Introduction to Abdominal Aortic Aneurysm

Natural Progression of Abdominal Aortic Aneurysm

The natural history of abdominal aortic aneurysms (AAA) is difficult to determine and predict on an individual basis despite increasing knowledge and information in recent years about aneurysm growth patterns. Different patterns of expansion have been noted in patients with abdominal aortic aneurysm who have been followed by serial non-invasive methods, such as abdominal ultrasound. Some aneurysms may remain stable for long periods while others enlarge progressively or expand rapidly. The average expansion rate has been estimated to be about a 10% increase in diameter per year.

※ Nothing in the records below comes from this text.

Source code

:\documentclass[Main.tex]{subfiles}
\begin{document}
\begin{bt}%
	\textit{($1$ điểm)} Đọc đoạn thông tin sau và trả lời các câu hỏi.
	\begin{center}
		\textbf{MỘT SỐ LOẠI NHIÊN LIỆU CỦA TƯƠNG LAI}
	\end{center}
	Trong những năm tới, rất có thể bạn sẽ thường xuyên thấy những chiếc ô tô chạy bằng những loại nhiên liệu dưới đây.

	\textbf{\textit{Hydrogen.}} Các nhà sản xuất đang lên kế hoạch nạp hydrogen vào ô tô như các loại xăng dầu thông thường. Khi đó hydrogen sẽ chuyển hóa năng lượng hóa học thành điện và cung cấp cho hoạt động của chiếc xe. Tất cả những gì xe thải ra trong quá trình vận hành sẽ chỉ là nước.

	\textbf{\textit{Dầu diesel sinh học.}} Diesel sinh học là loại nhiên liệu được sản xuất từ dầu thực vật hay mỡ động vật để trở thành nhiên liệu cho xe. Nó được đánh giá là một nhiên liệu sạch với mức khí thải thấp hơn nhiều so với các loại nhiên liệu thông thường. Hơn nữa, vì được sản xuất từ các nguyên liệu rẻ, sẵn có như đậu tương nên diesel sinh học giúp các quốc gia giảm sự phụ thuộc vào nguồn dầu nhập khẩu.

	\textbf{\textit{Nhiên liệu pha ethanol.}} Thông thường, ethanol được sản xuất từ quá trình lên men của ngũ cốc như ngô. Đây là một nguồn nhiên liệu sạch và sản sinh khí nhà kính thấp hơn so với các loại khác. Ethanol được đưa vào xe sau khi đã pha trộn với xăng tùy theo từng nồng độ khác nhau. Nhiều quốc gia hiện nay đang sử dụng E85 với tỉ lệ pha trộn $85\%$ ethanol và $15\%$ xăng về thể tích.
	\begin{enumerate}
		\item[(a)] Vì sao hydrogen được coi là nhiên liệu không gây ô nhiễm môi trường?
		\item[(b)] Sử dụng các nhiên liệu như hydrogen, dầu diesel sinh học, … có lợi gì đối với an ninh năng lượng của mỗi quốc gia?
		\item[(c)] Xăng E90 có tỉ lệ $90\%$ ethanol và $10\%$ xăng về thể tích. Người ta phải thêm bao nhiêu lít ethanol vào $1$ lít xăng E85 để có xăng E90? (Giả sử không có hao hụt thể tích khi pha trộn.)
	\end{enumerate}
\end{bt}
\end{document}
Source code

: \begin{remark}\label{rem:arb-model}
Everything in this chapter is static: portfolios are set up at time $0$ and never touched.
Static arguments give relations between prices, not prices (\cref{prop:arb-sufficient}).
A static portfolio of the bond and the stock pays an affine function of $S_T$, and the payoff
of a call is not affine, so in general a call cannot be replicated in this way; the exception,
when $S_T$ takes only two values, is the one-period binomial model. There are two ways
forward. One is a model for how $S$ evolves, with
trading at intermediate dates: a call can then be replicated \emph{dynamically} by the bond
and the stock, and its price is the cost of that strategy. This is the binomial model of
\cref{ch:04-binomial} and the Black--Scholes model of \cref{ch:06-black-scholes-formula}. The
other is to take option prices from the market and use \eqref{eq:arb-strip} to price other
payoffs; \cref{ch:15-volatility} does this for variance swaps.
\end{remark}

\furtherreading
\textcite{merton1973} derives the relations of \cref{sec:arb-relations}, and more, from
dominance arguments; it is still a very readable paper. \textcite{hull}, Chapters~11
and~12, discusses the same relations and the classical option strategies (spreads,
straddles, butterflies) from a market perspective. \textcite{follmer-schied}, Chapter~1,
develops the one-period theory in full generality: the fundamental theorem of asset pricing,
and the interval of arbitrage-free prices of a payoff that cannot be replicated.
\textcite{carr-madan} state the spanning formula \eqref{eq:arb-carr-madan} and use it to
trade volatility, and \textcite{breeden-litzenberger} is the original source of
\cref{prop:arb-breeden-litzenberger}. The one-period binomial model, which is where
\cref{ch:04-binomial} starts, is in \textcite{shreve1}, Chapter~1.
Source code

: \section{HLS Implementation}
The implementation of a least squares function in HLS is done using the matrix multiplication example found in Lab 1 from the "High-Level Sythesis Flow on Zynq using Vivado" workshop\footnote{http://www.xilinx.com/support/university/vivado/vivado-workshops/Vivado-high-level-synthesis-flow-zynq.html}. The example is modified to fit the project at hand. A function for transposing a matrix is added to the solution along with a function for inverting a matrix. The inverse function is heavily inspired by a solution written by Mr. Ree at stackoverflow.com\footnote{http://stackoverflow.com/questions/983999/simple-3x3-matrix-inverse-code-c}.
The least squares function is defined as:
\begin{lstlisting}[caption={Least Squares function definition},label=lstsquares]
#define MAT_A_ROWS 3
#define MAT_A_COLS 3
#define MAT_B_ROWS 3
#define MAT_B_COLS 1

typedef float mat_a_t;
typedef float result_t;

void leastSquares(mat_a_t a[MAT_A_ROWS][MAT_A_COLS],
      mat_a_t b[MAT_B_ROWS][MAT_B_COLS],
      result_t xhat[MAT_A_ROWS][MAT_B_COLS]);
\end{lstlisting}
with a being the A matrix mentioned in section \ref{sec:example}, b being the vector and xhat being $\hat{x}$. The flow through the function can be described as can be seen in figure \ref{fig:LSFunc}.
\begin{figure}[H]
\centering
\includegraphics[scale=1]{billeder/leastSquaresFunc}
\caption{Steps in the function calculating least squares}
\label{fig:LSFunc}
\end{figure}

An abdominal aortic aneurysm may develop slowly over many years without producing any readily apparent clinical symptoms. In fact, about 60% to 70% of patients with abdominal aortic aneurysm are asymptomatic. Small AAAs present a very low risk for rupture but they must be followed carefully to monitor their expansion in order to minimize the risk of rupture. Screening studies involving ultrasound imaging indicate that approximately 5% of men above the age of 65 have small abdominal aortic aneurysms ranging in size from 3-6 cm. When the aneurysm reaches a diameter of 5.5 cm. elective surgical repair of the aneurysm is recommended as it significantly reduces the rate of rupture and mortality.

There is continuing debate regarding the threshold diameters used to determine the appropriate time for elective surgical intervention. There are indications that some people may require intervention before the aneurysm reaches 5.5 cm and others may be able to wait until it is slightly larger. Surgeons therefore take into account that the cutoff diameter for surgery is just an average and may vary for each person depending upon:

  • Gender - women may require a lower standard of diameter size before intervention. The Joint Council of the American Association for Vascular Surgery (JCAAVS) recommends that the threshold for intervention for women be considered at 5.0 cm.

  • Body habitus - obese individuals may be able to reach a higher diameter before intervention

  • Family history of abdominal aortic aneurysm

Many abdominal aortic aneurysms remain small, however, they may expand and may do so at different rates. When expansion is present, the aneurysm is followed very carefully for size and rate of expansion since each determines the point at which surgical intervention is considered - i.e. if the size reaches 5.5 cm. (average) or if expansion rate is greater than 1 cm. per year.

Although it appears that the risk of rupture is low for aneurysms below 5.0 cm., it is critical for each patient be carefully evaluated on an ongoing basis and that individuals with small AAAs comply fully with the monitoring schedule set forth by their physician.